**Activity**
Leave the pictures out and restate each entry below word for word.

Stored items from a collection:
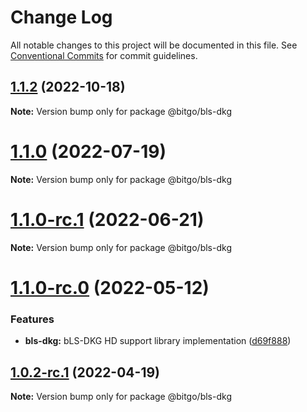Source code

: # Change Log

All notable changes to this project will be documented in this file.
See [Conventional Commits](https://conventionalcommits.org) for commit guidelines.

## [1.1.2](https://github.com/BitGo/BitGoJS/compare/@bitgo/bls-dkg@1.1.0-rc.1...@bitgo/bls-dkg@1.1.2) (2022-10-18)

**Note:** Version bump only for package @bitgo/bls-dkg





# [1.1.0](https://github.com/BitGo/BitGoJS/compare/@bitgo/bls-dkg@1.1.0-rc.1...@bitgo/bls-dkg@1.1.0) (2022-07-19)

**Note:** Version bump only for package @bitgo/bls-dkg





# [1.1.0-rc.1](https://github.com/BitGo/BitGoJS/compare/@bitgo/bls-dkg@1.1.0-rc.0...@bitgo/bls-dkg@1.1.0-rc.1) (2022-06-21)

**Note:** Version bump only for package @bitgo/bls-dkg





# [1.1.0-rc.0](https://github.com/BitGo/BitGoJS/compare/@bitgo/bls-dkg@1.0.2...@bitgo/bls-dkg@1.1.0-rc.0) (2022-05-12)


### Features

* **bls-dkg:** bLS-DKG HD support library implementation ([d69f888](https://github.com/BitGo/BitGoJS/commit/d69f888b91d2462ce878d7ed1d185cdd314c15a1))





## [1.0.2-rc.1](https://github.com/BitGo/BitGoJS/compare/@bitgo/bls-dkg@1.0.2-rc.0...@bitgo/bls-dkg@1.0.2-rc.1) (2022-04-19)

**Note:** Version bump only for package @bitgo/bls-dkg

**Response to the exercise**
Source code

: # Change Log

All notable changes to this project will be documented in this file.
See [Conventional Commits](https://conventionalcommits.org) for commit guidelines.

## [1.1.2](https://github.com/BitGo/BitGoJS/compare/@bitgo/bls-dkg@1.1.0-rc.1...@bitgo/bls-dkg@1.1.2) (2022-10-18)

**Note:** Version bump only for package @bitgo/bls-dkg





# [1.1.0](https://github.com/BitGo/BitGoJS/compare/@bitgo/bls-dkg@1.1.0-rc.1...@bitgo/bls-dkg@1.1.0) (2022-07-19)

**Note:** Version bump only for package @bitgo/bls-dkg





# [1.1.0-rc.1](https://github.com/BitGo/BitGoJS/compare/@bitgo/bls-dkg@1.1.0-rc.0...@bitgo/bls-dkg@1.1.0-rc.1) (2022-06-21)

**Note:** Version bump only for package @bitgo/bls-dkg





# [1.1.0-rc.0](https://github.com/BitGo/BitGoJS/compare/@bitgo/bls-dkg@1.0.2...@bitgo/bls-dkg@1.1.0-rc.0) (2022-05-12)


### Features

* **bls-dkg:** bLS-DKG HD support library implementation ([d69f888](https://github.com/BitGo/BitGoJS/commit/d69f888b91d2462ce878d7ed1d185cdd314c15a1))





## [1.0.2-rc.1](https://github.com/BitGo/BitGoJS/compare/@bitgo/bls-dkg@1.0.2-rc.0...@bitgo/bls-dkg@1.0.2-rc.1) (2022-04-19)

**Note:** Version bump only for package @bitgo/bls-dkg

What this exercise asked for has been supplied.